Suivant exploit en date du 11 août 2022, la CSCMV a attrait en intervention forcée la SASU Paname Services, mandatée pour effectuer le transport de cette oeuvre.
Les deux instances ont été jointes par ordonnance du 11 octobre 2022.
Par ailleurs, Mme [Z] [S] épouse [G] est intervenue volontairement à l’instance par conclusions communes avec son époux régularisées le 13 janvier 2023.
Par ordonnance rendue le 7 novembre 2023, le juge de la mise en état a notamment : - déclaré irrecevables les demandes de M. [Y] [G] pour défaut d’intérêt et de qualité à agir, - débouté la CSCMV de sa demande en communication forcée de pièces, - déclaré irrecevable comme forclos l’appel en garantie formée par la CSCMV à l’encontre de la SASU Paname Services, - mis hors de cause la SASU Paname Services,
Suivant déclaration en date du 12 février 2024, la SAS Bonhams France, venant aux droits de la CSCMV en suite d’une fusion-absorption intervenue le 30 novembre 2023, a formé appel à l’encontre de cette ordonnance.
Par conclusions sur incident régularisées le 18 mars 2024, la société Bonhams France sollicite du juge de la mise en état de :
« Vu les articles 377, 378 et 379 du code de procédure civile, Vu l’appel de l’ordonnance du 7 novembre 2023, DÉCLARER la société BONHAMS FRANCE SAS recevable et bien fondée en sa demande de sursis à statuer,
SURSEOIR À STATUER dans l’attente de l’arrêt de la Cour d’appel de Paris statuant sur l’appel interjeté à l’encontre de l’ordonnance du 7 novembre 2023 ».
Elle soutient en substance que l’issue de la procédure d’appel a une incidence sur la saisine du tribunal au fond compte tenu du sens de l’ordonnance rendue le 7 novembre 2023, notamment de la mise hors de cause prononcée et du rejet de la demande de communication forcée de pièces.
Par conclusions sur incident régularisées le 16 avril 2024, Mme [S] épouse [G] demande au juge de la mise en état de :
« Vu les articles 377 et suivants du Code de procédure civile, (...) SURSEOIR À STATUER dans l’attente de l’arrêt de la Cour d’appel de Paris (RG n°24/03446) statuant sur l’appel interjeté par la société BONHAMS France à l’encontre de l’ordonnance rendue par le juge de la mise en état du Tribunal judiciaire de Paris le 7 novembre 2023, RESERVER les dépens ».
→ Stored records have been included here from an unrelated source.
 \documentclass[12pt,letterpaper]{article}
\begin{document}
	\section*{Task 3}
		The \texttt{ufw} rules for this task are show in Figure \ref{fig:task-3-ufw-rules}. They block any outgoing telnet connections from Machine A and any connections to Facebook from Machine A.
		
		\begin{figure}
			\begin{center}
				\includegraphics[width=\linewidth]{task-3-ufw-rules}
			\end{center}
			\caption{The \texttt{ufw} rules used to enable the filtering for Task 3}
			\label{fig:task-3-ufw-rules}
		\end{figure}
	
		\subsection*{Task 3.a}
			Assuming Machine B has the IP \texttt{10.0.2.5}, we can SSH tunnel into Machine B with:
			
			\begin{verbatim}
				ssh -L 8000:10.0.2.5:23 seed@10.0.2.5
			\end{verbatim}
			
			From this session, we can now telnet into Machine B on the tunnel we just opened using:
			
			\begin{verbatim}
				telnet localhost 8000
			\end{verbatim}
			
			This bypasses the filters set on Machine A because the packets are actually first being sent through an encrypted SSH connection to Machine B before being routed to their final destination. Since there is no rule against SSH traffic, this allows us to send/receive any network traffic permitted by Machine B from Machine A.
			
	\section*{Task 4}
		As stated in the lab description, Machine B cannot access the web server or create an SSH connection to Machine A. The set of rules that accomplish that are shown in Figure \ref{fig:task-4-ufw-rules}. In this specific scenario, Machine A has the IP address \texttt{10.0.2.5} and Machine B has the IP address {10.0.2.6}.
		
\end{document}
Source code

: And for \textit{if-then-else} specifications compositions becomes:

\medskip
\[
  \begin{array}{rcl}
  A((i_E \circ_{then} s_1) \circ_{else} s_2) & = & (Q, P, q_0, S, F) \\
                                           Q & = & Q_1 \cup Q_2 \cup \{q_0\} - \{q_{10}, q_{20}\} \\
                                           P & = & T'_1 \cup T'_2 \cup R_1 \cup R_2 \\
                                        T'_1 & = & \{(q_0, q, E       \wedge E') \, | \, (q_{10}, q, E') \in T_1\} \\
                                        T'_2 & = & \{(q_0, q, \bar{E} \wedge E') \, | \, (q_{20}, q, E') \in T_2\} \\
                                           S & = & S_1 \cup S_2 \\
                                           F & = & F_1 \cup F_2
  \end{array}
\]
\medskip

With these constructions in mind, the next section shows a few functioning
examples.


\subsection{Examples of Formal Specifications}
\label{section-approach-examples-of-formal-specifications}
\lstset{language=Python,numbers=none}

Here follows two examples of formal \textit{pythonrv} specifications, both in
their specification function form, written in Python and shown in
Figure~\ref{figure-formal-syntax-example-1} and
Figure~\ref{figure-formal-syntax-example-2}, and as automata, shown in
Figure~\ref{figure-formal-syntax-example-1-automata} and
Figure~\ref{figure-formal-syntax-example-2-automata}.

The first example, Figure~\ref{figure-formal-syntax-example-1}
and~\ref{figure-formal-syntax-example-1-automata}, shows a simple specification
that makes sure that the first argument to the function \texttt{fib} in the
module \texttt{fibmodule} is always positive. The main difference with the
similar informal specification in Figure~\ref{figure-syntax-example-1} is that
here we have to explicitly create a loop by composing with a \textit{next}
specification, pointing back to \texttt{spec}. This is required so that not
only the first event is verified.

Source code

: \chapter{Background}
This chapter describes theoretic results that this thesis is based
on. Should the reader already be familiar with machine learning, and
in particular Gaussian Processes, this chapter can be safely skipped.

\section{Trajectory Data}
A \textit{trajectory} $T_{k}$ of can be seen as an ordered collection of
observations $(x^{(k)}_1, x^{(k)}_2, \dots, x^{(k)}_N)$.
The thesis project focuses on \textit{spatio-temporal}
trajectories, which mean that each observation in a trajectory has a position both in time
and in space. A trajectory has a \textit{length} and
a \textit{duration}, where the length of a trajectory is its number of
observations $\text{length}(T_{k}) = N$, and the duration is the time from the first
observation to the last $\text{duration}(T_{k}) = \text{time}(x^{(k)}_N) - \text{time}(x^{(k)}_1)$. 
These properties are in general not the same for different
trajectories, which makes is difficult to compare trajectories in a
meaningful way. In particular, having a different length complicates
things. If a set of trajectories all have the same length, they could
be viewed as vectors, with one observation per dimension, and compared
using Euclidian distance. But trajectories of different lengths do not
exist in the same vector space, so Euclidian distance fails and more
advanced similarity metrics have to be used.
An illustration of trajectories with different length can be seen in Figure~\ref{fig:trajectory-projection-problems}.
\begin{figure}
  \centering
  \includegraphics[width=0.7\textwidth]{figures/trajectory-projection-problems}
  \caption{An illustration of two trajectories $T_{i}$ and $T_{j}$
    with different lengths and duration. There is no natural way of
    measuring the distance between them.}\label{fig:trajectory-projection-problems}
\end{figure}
Mme [S] souligne pour l’essentiel l’intérêt, pour une bonne administration de la justice, qu’il soit sursis à statuer dans l’attente de la décision de la cour d’appel de Paris.
L’affaire a été mise en délibéré au 28 mai 2024.
Pour un plus ample exposé des faits de la cause et des prétentions des parties, il est fait expressément référence aux pièces du dossier et aux dernières écritures des parties conformément aux dispositions de l’article 455 du code de procédure civile.
MOTIFS
Conformément à l’article 378 du code de procédure civile, « La décision de sursis suspend le cours de l'instance pour le temps ou jusqu'à la survenance de l'événement qu'elle détermine ».
L’article 379 précise que : « Le sursis à statuer ne dessaisit pas le juge. A l'expiration du sursis, l'instance est poursuivie à l'initiative des parties ou à la diligence du juge, sauf la faculté d'ordonner, s'il y a lieu, un nouveau sursis. Le juge peut, suivant les circonstances, révoquer le sursis ou en abréger le délai ».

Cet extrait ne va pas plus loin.